------ Provided data

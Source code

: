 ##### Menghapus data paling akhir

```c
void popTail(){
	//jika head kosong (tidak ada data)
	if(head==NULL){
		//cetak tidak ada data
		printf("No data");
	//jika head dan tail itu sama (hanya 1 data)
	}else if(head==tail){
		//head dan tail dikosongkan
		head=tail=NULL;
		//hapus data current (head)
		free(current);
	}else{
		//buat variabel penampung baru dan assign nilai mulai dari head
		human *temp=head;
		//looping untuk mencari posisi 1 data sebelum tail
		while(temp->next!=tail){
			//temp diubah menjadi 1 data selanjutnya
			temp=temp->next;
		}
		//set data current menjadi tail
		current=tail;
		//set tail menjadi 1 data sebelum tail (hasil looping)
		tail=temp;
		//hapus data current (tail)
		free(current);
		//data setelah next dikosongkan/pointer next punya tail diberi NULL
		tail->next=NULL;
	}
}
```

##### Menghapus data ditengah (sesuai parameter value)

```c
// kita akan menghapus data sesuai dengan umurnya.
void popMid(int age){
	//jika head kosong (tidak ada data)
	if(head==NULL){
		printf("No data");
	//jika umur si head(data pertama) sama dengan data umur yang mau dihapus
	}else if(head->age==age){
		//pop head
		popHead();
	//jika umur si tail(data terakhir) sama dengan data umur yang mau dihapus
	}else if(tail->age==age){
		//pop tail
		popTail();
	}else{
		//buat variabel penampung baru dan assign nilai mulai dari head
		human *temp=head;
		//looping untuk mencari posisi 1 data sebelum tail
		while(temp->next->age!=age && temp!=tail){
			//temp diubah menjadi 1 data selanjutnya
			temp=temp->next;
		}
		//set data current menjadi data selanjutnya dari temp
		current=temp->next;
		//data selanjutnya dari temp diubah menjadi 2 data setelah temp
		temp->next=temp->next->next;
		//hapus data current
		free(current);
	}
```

------------
------ Provided data

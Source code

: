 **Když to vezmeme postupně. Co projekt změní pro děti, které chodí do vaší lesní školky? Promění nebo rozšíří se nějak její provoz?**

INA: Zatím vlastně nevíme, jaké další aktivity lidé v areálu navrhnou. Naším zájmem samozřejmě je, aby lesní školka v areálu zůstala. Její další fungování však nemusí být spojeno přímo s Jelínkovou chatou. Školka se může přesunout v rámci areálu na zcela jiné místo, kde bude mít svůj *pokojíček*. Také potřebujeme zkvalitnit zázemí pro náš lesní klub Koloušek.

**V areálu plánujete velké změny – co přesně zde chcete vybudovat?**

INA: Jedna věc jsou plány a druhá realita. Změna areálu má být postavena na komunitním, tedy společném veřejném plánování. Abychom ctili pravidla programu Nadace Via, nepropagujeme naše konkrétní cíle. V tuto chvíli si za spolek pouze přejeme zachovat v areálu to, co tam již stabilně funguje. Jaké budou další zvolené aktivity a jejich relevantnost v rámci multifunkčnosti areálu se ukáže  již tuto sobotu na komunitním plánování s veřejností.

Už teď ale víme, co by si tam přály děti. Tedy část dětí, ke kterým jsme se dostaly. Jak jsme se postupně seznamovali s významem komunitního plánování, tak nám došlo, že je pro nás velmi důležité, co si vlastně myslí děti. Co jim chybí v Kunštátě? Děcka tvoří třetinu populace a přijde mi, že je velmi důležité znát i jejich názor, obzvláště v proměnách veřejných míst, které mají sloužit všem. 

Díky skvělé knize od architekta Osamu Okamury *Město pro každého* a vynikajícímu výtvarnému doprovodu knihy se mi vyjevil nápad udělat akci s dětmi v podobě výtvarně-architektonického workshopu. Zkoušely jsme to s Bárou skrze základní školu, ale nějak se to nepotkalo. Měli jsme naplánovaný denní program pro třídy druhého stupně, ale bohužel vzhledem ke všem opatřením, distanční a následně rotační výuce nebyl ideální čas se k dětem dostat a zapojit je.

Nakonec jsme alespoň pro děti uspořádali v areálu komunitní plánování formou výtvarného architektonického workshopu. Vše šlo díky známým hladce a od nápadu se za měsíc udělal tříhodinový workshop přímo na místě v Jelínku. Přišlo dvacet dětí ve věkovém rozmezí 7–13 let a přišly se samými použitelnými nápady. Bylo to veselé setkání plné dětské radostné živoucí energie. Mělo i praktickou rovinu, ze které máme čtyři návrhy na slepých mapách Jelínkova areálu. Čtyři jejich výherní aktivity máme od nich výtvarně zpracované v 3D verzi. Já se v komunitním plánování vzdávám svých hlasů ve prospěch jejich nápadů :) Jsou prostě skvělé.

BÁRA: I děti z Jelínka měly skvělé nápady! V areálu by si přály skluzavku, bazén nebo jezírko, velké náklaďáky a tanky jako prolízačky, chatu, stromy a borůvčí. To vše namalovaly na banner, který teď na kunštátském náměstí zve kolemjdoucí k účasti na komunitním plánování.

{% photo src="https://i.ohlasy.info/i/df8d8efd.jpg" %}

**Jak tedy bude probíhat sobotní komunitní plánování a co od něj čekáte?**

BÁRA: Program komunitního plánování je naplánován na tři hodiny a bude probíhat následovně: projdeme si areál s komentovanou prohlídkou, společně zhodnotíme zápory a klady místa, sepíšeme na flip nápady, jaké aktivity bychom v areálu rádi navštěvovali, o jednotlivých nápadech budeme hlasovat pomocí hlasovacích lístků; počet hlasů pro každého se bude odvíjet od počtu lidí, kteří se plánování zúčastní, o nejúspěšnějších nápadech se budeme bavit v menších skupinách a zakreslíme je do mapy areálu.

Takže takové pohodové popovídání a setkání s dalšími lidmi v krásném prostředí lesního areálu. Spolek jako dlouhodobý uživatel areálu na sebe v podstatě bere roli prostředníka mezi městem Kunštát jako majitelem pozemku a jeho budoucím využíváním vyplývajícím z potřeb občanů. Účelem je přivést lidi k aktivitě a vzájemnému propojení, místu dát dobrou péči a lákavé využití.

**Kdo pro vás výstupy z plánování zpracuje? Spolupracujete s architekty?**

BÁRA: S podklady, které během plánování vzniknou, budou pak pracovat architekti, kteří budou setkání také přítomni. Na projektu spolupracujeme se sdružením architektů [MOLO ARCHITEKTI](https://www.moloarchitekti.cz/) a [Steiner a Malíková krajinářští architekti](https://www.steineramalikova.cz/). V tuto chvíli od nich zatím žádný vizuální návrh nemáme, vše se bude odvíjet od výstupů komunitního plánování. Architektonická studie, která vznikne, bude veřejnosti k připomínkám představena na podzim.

------------

Find the lines in the records above that hold the word "else", and give only how many there are.

5